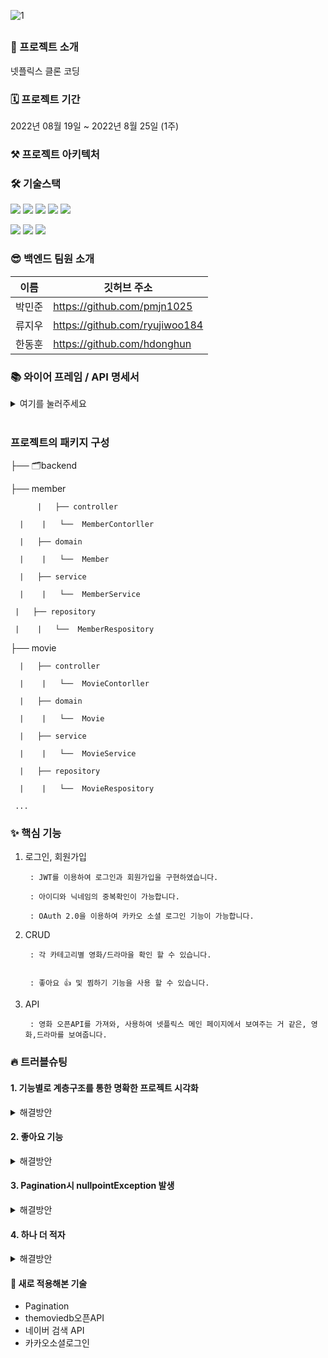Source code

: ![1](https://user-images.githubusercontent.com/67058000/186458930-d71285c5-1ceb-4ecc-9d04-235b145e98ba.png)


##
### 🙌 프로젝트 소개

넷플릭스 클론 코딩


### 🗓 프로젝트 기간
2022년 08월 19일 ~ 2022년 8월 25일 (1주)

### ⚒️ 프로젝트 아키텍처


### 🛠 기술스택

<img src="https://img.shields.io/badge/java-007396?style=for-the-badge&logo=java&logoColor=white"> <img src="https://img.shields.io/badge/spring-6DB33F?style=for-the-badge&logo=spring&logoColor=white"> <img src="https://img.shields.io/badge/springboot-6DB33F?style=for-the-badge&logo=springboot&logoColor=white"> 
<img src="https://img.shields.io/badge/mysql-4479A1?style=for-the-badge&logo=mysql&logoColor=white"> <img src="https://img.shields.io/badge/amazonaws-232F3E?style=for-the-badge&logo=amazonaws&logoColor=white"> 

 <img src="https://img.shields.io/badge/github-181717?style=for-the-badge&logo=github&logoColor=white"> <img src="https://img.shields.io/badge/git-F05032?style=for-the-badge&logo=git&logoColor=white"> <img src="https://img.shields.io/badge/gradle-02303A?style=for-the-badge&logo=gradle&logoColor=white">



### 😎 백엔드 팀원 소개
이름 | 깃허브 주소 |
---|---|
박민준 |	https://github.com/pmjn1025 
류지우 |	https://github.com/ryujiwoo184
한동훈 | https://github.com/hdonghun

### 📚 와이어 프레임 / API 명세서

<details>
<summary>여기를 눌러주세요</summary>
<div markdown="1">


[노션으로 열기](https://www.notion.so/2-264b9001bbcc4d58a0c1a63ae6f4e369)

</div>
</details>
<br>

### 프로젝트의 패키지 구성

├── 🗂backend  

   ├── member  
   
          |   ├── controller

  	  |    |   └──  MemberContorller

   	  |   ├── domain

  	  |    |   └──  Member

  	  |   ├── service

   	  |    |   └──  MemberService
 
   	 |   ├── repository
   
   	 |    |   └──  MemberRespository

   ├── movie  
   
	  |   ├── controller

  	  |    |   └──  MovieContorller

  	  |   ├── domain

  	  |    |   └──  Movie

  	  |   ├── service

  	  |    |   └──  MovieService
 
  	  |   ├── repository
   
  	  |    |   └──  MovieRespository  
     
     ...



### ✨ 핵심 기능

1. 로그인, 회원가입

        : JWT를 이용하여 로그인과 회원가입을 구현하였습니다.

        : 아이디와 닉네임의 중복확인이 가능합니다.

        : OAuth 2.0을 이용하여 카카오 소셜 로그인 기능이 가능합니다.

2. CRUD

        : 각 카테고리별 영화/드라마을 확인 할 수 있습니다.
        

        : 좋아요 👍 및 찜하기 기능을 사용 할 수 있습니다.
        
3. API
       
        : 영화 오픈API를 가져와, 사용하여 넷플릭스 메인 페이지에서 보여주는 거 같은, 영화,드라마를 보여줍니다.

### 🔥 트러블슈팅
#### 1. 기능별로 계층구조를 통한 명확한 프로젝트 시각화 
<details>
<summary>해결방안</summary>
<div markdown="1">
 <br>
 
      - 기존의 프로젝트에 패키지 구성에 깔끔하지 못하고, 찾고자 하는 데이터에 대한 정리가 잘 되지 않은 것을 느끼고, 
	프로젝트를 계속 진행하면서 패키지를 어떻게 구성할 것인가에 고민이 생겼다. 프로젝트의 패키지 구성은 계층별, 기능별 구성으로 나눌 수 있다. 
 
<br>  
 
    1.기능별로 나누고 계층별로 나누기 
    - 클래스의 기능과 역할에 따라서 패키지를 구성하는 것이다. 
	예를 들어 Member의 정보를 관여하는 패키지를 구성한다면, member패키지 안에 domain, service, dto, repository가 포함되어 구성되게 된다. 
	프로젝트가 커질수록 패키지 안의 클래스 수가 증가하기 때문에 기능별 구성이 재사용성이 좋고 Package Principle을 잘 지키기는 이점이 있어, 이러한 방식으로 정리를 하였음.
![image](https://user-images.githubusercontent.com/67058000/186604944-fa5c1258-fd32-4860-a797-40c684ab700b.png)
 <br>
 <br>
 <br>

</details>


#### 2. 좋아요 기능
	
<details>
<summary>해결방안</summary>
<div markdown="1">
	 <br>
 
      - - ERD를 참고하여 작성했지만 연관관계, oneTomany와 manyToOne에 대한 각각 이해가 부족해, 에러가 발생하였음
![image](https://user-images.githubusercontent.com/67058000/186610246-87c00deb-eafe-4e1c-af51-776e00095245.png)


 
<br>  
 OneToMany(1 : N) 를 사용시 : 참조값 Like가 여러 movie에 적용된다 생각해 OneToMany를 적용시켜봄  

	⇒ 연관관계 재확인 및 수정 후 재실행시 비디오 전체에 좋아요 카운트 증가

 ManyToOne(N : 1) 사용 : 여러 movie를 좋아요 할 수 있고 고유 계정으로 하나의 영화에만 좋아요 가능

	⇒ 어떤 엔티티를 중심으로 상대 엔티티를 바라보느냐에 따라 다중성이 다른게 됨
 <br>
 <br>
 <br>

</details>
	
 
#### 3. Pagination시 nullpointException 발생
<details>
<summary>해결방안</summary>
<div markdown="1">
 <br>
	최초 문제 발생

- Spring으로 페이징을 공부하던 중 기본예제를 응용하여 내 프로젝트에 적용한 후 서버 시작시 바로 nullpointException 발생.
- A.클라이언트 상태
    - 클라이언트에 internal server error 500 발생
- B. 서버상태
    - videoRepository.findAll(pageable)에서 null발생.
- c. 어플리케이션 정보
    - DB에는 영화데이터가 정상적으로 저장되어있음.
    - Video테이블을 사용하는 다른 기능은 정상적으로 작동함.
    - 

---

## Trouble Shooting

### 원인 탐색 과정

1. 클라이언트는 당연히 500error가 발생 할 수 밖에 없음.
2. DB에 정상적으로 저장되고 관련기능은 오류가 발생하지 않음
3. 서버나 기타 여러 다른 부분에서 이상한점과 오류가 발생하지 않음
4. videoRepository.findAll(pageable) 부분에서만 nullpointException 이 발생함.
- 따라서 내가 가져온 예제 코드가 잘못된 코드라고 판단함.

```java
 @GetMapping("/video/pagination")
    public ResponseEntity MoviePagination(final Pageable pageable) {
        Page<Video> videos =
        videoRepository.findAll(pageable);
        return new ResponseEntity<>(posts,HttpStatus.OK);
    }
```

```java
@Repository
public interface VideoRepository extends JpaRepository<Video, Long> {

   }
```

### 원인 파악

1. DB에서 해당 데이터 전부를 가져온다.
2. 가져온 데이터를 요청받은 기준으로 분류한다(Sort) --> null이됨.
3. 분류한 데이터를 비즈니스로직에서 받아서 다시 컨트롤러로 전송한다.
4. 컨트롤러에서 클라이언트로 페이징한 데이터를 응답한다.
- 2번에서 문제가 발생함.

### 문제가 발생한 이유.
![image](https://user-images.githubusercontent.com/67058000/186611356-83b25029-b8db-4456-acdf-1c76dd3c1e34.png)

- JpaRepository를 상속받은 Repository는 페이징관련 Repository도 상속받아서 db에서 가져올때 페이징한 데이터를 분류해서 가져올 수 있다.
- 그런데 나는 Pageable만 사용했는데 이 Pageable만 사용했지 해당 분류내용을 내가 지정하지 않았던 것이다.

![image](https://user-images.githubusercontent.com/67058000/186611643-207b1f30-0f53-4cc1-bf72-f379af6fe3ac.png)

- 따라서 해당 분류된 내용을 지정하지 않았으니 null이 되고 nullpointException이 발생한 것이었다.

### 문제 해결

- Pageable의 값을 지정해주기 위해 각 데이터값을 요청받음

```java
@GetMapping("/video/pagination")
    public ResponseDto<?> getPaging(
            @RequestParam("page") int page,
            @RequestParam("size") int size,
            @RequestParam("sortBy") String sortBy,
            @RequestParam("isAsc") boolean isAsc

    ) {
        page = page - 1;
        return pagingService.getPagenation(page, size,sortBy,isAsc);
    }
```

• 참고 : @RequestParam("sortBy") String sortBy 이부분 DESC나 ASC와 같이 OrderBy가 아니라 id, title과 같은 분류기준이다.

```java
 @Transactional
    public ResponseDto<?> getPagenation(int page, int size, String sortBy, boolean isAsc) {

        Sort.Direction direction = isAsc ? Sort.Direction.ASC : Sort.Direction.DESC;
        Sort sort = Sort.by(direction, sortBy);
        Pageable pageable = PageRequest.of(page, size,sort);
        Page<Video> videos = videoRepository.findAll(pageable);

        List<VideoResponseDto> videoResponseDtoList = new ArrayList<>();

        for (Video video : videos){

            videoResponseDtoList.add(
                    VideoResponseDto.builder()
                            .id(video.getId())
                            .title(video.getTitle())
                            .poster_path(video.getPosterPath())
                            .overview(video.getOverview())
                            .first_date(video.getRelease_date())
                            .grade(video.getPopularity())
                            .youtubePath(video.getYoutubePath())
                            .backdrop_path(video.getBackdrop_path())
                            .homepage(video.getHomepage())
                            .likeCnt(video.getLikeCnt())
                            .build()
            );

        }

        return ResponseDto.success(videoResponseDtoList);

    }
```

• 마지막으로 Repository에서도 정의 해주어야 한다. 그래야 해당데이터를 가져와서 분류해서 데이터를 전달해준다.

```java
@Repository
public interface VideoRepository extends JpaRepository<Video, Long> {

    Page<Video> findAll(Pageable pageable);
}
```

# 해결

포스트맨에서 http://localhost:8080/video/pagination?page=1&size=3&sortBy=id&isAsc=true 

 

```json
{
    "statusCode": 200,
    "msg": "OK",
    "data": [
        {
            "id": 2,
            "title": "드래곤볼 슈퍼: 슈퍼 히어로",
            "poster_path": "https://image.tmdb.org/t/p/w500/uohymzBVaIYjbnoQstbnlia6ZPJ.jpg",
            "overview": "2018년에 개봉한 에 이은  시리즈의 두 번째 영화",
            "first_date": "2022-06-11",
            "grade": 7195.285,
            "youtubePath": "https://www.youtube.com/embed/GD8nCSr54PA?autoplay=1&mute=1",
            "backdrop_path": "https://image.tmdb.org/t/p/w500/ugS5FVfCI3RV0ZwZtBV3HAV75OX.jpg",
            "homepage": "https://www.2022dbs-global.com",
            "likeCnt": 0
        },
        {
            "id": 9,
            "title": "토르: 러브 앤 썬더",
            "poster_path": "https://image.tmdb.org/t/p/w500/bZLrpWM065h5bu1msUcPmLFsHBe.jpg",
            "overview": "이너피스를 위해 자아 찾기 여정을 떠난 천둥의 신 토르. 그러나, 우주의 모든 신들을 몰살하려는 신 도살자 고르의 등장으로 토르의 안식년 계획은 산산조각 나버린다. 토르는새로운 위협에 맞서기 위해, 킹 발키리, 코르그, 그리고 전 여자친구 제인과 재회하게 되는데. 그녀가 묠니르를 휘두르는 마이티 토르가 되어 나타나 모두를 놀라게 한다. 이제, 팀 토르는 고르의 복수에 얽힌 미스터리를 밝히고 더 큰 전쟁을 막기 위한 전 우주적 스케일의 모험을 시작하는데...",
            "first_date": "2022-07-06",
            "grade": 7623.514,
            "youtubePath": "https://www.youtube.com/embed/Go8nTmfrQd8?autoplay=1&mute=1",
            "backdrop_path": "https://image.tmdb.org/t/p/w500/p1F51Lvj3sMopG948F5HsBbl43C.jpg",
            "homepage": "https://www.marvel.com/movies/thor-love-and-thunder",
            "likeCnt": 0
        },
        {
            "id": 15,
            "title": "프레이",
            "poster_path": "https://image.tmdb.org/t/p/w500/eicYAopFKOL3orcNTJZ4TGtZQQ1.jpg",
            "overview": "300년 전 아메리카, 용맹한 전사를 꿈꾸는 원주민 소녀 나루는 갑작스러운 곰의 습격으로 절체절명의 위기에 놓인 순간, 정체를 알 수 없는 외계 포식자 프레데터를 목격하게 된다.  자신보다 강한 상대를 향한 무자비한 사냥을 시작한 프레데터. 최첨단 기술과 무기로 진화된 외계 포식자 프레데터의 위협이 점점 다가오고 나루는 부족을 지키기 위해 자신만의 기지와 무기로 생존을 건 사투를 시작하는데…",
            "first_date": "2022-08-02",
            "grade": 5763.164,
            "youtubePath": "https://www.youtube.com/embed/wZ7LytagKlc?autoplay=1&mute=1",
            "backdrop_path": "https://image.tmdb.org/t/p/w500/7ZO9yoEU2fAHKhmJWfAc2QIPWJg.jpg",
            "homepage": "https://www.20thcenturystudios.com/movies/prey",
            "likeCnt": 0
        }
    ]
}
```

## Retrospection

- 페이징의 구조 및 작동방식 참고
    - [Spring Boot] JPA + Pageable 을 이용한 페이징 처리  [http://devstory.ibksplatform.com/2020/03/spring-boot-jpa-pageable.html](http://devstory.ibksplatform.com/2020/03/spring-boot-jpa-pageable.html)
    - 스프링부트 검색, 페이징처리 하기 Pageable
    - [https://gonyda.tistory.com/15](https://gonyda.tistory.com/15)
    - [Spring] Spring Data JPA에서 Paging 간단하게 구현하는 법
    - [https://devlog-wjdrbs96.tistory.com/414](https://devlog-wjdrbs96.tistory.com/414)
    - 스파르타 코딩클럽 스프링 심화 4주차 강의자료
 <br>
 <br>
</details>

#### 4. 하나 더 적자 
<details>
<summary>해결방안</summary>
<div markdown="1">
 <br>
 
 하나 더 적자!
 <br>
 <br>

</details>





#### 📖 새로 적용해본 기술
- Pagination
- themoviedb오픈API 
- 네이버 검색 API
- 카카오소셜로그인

--------------------

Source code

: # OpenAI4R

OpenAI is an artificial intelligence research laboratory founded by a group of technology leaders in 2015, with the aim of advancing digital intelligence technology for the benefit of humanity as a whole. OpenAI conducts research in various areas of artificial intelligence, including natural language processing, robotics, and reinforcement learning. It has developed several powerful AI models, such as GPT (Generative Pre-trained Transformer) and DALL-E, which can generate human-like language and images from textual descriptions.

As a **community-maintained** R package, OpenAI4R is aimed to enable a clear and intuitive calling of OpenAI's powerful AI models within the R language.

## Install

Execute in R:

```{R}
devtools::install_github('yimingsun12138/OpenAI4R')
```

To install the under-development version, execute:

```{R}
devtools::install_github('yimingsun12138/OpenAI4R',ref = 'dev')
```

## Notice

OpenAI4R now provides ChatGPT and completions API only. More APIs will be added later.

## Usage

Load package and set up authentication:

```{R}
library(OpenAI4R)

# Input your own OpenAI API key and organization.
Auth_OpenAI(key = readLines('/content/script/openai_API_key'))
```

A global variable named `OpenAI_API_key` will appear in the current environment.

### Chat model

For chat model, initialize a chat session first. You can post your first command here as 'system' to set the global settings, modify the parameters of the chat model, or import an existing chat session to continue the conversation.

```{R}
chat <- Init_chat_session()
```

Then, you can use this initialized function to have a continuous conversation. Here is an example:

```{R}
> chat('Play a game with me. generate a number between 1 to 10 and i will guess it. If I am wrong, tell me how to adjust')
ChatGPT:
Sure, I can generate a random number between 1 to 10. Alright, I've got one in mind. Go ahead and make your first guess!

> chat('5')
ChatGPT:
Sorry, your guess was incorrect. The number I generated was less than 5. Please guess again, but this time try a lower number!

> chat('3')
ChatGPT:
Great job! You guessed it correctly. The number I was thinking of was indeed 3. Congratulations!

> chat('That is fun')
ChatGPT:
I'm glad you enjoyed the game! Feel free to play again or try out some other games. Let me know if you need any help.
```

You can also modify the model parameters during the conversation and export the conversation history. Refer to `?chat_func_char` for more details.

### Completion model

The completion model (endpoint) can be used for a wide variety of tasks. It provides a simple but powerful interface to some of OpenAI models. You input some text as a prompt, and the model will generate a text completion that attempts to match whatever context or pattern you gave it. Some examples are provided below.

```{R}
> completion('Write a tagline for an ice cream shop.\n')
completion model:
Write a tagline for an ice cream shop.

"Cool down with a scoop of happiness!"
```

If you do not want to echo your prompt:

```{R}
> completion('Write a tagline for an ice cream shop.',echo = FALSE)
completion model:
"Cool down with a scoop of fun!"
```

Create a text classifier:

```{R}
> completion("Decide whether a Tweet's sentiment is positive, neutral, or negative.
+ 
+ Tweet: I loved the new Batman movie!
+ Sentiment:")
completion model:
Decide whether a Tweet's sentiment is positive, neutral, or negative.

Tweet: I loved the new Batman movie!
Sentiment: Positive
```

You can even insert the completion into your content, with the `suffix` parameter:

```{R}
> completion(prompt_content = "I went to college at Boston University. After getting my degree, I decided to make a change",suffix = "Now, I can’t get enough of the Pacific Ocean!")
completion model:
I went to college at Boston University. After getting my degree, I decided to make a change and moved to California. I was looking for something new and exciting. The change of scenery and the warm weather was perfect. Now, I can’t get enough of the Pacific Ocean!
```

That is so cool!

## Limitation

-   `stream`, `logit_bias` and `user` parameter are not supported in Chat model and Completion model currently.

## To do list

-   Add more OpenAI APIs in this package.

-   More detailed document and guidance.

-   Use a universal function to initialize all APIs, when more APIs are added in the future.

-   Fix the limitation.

--------------------

§ **Problem**: Copy out each line of the records above that includes "있습니다".

§ **Your response**:
        : 각 카테고리별 영화/드라마을 확인 할 수 있습니다.
        : 좋아요 👍 및 찜하기 기능을 사용 할 수 있습니다.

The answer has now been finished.